WORK REQUEST:
Transcribe this listing exactly; omit the pictures.
%%
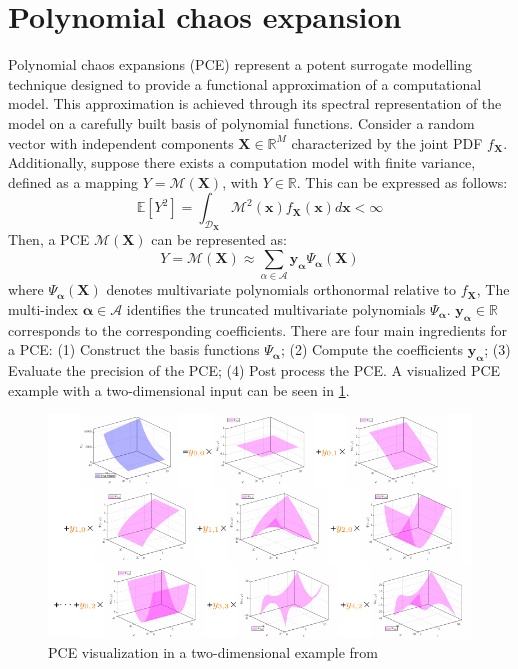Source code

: \section{Polynomial chaos expansion}
Polynomial chaos expansions (PCE) represent a potent surrogate modelling technique designed to provide a functional approximation of a computational model. This approximation is achieved through its spectral representation of the model on a carefully built basis of polynomial functions. Consider a random vector with independent components $\boldsymbol{X} \in \mathbb{R}^{M}$ characterized by the joint \acrshort{PDF} $f_{\boldsymbol{X}}$. Additionally, suppose there exists a computation model with finite variance, defined as a mapping $Y = \mathcal{M}(\boldsymbol{X})$, with $Y \in \mathbb{R}$. This can be expressed as follows:
\begin{equation}
    \mathbb{E}[Y^2] 
    =\int_{\mathcal{D}_{\boldsymbol{X}}}
    \mathcal{M}^2(\boldsymbol{x})f_{\boldsymbol{X}}(\boldsymbol{x})
    d\boldsymbol{x}< \infty 
\end{equation}
Then, a \acrshort{PCE} $\mathcal{M}(\boldsymbol{X})$ can be represented as:
\begin{equation}
\label{eq: PCE_basis}
Y=\mathcal{M}(\boldsymbol{X}) \approx
\sum\limits_{\alpha \in \mathcal{A} }{\boldsymbol{y_{\alpha}} \Psi_{\boldsymbol{\alpha}}(\boldsymbol{X})}
\end{equation}
where $\Psi_{\boldsymbol{\alpha}}(\boldsymbol{X})$ denotes multivariate polynomials orthonormal relative to $f_{\boldsymbol{X}}$, The multi-index $\boldsymbol{\alpha} \in \mathcal{A}$ identifies the truncated multivariate polynomials $\Psi_{\boldsymbol{\alpha}}$. $\boldsymbol{y_{\alpha}} \in \mathbb{R}$ corresponds to the corresponding coefficients. There are four main ingredients for a \acrshort{PCE}: (1) Construct the basis functions $\Psi_{\boldsymbol{\alpha}}$; (2) Compute the coefficients $\boldsymbol{y_{\alpha}}$; (3) Evaluate the precision of the \acrshort{PCE}; (4) Post process the \acrshort{PCE}. A visualized \acrshort{PCE} example with a two-dimensional input can be seen in \cref{fig: PCE_visual}.
\begin{figure}[htbp]
    \centering
    \includegraphics[width = 140mm]{Figures/figure-PCE_visualize.pdf}
    \caption{PCE visualization in a two-dimensional example from \protect\cite{PCE-visual}}
    \label{fig: PCE_visual}
\end{figure}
%%
RESPONSE TO THE EXERCISE:
Source code

: \section{Polynomial chaos expansion}
Polynomial chaos expansions (PCE) represent a potent surrogate modelling technique designed to provide a functional approximation of a computational model. This approximation is achieved through its spectral representation of the model on a carefully built basis of polynomial functions. Consider a random vector with independent components $\boldsymbol{X} \in \mathbb{R}^{M}$ characterized by the joint \acrshort{PDF} $f_{\boldsymbol{X}}$. Additionally, suppose there exists a computation model with finite variance, defined as a mapping $Y = \mathcal{M}(\boldsymbol{X})$, with $Y \in \mathbb{R}$. This can be expressed as follows:
\begin{equation}
    \mathbb{E}[Y^2] 
    =\int_{\mathcal{D}_{\boldsymbol{X}}}
    \mathcal{M}^2(\boldsymbol{x})f_{\boldsymbol{X}}(\boldsymbol{x})
    d\boldsymbol{x}< \infty 
\end{equation}
Then, a \acrshort{PCE} $\mathcal{M}(\boldsymbol{X})$ can be represented as:
\begin{equation}
\label{eq: PCE_basis}
Y=\mathcal{M}(\boldsymbol{X}) \approx
\sum\limits_{\alpha \in \mathcal{A} }{\boldsymbol{y_{\alpha}} \Psi_{\boldsymbol{\alpha}}(\boldsymbol{X})}
\end{equation}
where $\Psi_{\boldsymbol{\alpha}}(\boldsymbol{X})$ denotes multivariate polynomials orthonormal relative to $f_{\boldsymbol{X}}$, The multi-index $\boldsymbol{\alpha} \in \mathcal{A}$ identifies the truncated multivariate polynomials $\Psi_{\boldsymbol{\alpha}}$. $\boldsymbol{y_{\alpha}} \in \mathbb{R}$ corresponds to the corresponding coefficients. There are four main ingredients for a \acrshort{PCE}: (1) Construct the basis functions $\Psi_{\boldsymbol{\alpha}}$; (2) Compute the coefficients $\boldsymbol{y_{\alpha}}$; (3) Evaluate the precision of the \acrshort{PCE}; (4) Post process the \acrshort{PCE}. A visualized \acrshort{PCE} example with a two-dimensional input can be seen in \cref{fig: PCE_visual}.
\begin{figure}[htbp]
    \centering
    \includegraphics[width = 140mm]{Figures/figure-PCE_visualize.pdf}
    \caption{PCE visualization in a two-dimensional example from \protect\cite{PCE-visual}}
    \label{fig: PCE_visual}
\end{figure}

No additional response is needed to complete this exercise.